Although the primary field testing has been completed, we are currently continuing field comparisons to not only Stratus PA Gauge, but to the 8" standard rain gauge as well.


Doesn't Using Different Gauges Affect the Interpretation of Precipitation Measurements?

Both rain gauges fall within the +/-4 percent range of the NWS 8" Standard Rain Gauge. Accurate precipitation measurements are the goal, but the reality is that over over the long term there are many other factors that affect gauge catch and precipitation measurements such as wind, rain intensity, siting and exposure, observer error, etc., that are beyond our control.

As a final thought, consider this old adage (Segal's law), reinterpreted for precipitation measurements:

"A person with a rain gauge knows how much rain fell. A person with two rain gauges is never sure."



Thursday, December 1, 2022

Snow Water Equivalent: To SWE, or not to SWE

Snow observations from the dense CoCoRaHS network provide forecasters and other users data and information that would otherwise not be available. The measurements of snow and related snow water equivalent measurements are optional but extremely beneficial. These extra observations take more time and often present challenges that you won't encounter just measuring rain.

There seems to be a good deal of misunderstanding about what exactly constitutes 24-hour Snow Water Equivalent (SWE) and how it is measured. The definition is included in our Glossary of Terms on the CoCoRaHS web site.


The 24-hr Snow Water Equivalent (SWE) is NOT your Gauge Catch, even if the precipitation is all snow. Many observers melt what is in the rain gauge, report that correctly as their Gauge Catch, and then incorrectly copy that value into the 24-hour Snowfall SWE field.
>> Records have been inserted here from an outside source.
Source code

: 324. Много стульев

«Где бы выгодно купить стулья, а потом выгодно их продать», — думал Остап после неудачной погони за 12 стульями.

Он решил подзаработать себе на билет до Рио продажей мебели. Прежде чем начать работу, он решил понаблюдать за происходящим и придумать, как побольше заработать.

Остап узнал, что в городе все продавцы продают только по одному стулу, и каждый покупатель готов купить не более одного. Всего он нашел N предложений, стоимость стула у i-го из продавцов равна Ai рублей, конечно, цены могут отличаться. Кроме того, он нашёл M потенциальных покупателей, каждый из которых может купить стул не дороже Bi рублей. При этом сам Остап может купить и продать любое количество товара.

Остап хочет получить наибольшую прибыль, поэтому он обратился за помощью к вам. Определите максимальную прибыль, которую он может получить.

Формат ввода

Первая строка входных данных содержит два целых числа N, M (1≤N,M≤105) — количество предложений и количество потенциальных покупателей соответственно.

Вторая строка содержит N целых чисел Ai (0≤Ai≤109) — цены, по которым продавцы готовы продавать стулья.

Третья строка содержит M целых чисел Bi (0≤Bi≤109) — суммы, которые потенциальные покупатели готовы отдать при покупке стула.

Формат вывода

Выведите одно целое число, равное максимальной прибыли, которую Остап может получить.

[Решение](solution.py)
"If all of the precipitation was snow, aren't the gauge catch and 24-hour SWE the same?"

Maybe.

The amount melted in the gauge and the 24-hour Snowfall SWE are two distinct and separate measurements and often not the same value. They might be the same, especially in a light snowfall with little or no wind. An entry should be made in the 24-hour Snowfall SWE field only if the observer takes a snow core from the board or other flat surface, melts the core and measures it. This is the value that is entered for 24-hour SWE.

Why do we do a separate measurement of the snow water equivalent? The 4-inch rain gauge is not a great snow collector. Depending on conditions during a snow event, especially wind, it may catch too much or too little of the snow. If done correctly, the SWE measurement is usually more representative of the amount of water in the snow that fell.

If you do not take and measure a core of snow (and it is optional), then the 24-hour SWE value should be left as NA.

Here is a graphic that demonstrates how to take a core of snow for a 24-hour SWE measurement.



The 24-hour SWE measurement should be done at the same time as you measure your 24-hour New Snowfall, which should be when the snow ends and before any settling or melting occurs. It often will not be at your regular observation time. For example, if the snow ends late in the afternoon you should measure the snow (and SWE) then and report it at your next regular observation time the following morning.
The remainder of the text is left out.